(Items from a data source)
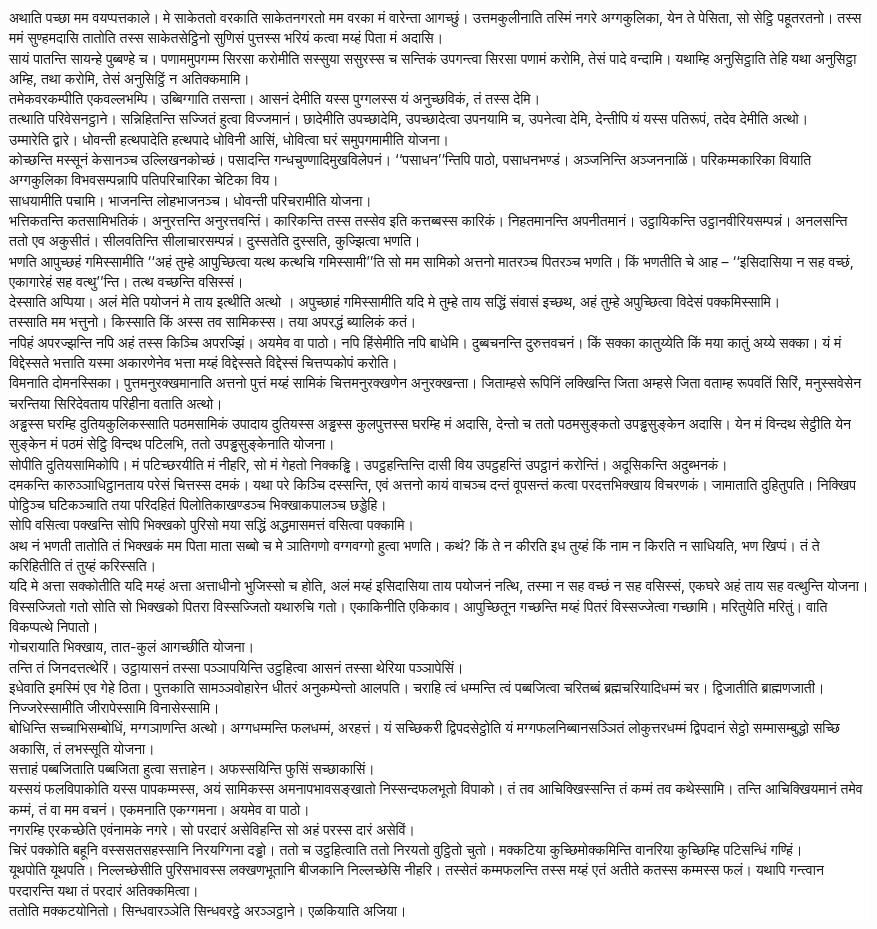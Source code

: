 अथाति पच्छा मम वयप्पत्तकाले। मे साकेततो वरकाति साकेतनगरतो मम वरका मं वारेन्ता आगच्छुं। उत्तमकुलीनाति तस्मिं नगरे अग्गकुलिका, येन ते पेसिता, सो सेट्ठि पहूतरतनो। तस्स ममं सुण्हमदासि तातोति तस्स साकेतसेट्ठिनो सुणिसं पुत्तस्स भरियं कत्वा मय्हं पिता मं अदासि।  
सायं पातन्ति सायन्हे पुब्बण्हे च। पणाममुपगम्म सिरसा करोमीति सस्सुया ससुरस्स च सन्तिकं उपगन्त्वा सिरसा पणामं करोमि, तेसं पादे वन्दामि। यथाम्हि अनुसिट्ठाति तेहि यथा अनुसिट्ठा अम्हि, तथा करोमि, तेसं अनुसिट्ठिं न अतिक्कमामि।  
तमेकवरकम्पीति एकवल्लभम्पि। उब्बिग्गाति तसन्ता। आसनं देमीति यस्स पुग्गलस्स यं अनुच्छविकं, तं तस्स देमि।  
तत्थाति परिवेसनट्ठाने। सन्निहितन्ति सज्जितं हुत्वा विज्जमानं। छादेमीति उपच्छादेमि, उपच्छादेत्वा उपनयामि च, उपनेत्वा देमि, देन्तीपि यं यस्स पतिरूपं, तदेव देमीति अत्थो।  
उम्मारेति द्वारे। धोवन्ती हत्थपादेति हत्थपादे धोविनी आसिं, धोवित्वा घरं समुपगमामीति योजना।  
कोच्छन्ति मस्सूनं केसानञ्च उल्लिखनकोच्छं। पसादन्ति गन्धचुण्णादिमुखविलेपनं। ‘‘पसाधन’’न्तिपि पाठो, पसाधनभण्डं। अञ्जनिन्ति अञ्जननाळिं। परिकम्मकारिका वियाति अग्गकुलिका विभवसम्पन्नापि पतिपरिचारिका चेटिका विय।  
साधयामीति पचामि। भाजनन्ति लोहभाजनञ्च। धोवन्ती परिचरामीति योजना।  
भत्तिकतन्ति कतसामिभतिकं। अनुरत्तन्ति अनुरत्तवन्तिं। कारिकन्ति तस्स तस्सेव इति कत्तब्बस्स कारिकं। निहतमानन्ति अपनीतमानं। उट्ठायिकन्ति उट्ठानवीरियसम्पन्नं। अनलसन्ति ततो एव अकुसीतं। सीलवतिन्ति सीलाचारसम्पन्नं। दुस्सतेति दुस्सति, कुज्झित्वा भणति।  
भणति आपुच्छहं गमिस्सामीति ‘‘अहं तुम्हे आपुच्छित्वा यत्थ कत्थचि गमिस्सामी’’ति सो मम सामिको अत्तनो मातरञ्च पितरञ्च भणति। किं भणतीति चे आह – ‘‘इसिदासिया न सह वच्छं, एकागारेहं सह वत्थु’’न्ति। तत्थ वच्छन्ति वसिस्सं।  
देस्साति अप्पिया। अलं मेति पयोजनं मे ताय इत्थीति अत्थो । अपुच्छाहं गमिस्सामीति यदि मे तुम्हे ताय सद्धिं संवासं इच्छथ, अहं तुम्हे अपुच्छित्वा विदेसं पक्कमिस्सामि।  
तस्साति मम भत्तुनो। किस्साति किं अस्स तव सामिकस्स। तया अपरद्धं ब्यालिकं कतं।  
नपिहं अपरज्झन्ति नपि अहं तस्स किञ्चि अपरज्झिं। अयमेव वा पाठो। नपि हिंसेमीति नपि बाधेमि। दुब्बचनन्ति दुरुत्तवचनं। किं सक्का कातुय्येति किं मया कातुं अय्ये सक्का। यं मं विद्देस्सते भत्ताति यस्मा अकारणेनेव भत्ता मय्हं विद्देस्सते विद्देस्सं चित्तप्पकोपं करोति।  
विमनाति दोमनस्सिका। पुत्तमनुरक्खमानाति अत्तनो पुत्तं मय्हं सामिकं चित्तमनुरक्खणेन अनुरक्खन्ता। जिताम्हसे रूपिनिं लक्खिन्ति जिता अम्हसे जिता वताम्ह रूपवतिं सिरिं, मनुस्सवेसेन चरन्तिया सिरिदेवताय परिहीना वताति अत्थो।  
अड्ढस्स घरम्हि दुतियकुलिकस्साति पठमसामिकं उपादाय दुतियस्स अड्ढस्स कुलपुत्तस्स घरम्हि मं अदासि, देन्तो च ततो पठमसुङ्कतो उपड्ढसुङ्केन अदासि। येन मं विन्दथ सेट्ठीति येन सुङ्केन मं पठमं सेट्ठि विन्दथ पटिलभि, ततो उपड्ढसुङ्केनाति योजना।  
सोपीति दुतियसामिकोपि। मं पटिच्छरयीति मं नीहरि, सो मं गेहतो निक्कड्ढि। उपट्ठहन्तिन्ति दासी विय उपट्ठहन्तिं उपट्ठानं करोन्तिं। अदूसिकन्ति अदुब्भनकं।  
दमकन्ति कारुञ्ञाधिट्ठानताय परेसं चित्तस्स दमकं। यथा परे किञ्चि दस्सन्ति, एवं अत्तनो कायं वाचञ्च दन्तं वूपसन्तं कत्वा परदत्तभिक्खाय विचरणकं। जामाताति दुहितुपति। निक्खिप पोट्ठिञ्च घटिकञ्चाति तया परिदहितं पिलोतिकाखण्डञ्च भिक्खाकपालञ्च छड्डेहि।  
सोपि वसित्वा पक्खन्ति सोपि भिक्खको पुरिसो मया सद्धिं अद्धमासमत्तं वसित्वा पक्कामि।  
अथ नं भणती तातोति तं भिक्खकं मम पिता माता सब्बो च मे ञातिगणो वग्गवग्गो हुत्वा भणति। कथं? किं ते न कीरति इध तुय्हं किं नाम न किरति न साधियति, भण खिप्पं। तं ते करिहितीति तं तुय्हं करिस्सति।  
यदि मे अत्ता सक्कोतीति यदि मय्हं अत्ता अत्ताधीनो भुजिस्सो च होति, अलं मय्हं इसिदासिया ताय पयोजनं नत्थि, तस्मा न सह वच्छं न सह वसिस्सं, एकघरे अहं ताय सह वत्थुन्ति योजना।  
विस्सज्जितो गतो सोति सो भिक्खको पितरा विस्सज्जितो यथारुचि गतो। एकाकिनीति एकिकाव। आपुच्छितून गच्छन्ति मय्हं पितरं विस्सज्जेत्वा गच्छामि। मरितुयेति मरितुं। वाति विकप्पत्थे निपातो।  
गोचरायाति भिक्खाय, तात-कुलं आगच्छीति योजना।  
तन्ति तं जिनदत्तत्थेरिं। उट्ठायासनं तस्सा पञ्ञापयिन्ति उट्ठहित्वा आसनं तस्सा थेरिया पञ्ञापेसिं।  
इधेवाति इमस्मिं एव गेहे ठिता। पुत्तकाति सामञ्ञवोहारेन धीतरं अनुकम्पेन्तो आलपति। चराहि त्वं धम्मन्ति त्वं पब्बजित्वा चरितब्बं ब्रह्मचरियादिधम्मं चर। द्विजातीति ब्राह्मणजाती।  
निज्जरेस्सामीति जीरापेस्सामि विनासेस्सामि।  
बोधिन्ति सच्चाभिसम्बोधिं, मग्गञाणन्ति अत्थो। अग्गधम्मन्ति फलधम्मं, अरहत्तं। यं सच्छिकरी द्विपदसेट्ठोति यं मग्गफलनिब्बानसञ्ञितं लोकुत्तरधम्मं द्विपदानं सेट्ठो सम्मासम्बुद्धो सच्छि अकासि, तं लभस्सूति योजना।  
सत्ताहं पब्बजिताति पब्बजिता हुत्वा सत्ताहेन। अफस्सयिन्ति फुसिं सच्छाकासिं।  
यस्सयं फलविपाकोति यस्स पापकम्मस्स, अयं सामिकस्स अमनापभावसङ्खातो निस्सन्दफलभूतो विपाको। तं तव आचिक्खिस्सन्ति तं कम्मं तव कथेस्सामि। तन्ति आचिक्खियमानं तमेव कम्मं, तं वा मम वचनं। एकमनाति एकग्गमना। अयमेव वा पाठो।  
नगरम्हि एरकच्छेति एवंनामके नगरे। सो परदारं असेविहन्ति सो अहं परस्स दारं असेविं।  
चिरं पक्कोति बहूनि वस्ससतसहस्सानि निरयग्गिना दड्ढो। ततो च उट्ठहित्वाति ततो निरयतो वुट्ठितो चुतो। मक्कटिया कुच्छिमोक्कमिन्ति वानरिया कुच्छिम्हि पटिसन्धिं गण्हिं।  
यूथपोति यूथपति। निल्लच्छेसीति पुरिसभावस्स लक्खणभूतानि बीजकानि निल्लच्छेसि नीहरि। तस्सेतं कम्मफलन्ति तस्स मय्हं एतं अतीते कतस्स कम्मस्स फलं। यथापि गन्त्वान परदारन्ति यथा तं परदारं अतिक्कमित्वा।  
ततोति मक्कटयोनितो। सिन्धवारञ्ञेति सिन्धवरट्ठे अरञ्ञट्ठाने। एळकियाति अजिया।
==
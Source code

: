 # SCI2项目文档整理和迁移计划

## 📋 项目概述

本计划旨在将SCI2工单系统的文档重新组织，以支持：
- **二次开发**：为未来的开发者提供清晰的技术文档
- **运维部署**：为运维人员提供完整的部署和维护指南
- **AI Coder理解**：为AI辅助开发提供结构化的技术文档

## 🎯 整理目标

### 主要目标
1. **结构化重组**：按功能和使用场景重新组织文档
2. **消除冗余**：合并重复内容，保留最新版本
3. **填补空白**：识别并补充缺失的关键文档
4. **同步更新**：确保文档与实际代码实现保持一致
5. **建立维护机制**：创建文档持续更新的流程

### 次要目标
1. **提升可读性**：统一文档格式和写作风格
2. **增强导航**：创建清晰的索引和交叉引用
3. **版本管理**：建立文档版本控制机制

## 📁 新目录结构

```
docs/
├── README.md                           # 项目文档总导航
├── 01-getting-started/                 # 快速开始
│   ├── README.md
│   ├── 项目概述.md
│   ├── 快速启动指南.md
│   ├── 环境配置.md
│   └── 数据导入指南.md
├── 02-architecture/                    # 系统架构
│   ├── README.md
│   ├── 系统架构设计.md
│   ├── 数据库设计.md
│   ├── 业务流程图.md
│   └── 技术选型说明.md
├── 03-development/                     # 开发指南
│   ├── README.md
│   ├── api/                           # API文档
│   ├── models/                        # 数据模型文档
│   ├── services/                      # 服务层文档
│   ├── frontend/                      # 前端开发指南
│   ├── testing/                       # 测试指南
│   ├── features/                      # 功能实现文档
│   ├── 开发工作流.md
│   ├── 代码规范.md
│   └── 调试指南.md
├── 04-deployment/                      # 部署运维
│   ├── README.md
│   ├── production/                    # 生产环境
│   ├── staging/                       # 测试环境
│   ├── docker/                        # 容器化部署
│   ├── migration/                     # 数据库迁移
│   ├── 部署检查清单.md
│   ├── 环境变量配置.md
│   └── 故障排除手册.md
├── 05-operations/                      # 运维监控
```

Exercise = Going back over the entries above, copy word for word every line from the one that has "निज्जरेस्सामीति जीरापेस्सामि विनासेस्सामि।" on through the one that has "सत्ताहं पब्बजिताति पब्बजिता".

Task answer =
निज्जरेस्सामीति जीरापेस्सामि विनासेस्सामि।  
बोधिन्ति सच्चाभिसम्बोधिं, मग्गञाणन्ति अत्थो। अग्गधम्मन्ति फलधम्मं, अरहत्तं। यं सच्छिकरी द्विपदसेट्ठोति यं मग्गफलनिब्बानसञ्ञितं लोकुत्तरधम्मं द्विपदानं सेट्ठो सम्मासम्बुद्धो सच्छि अकासि, तं लभस्सूति योजना।  
सत्ताहं पब्बजिताति पब्बजिता हुत्वा सत्ताहेन। अफस्सयिन्ति फुसिं सच्छाकासिं।  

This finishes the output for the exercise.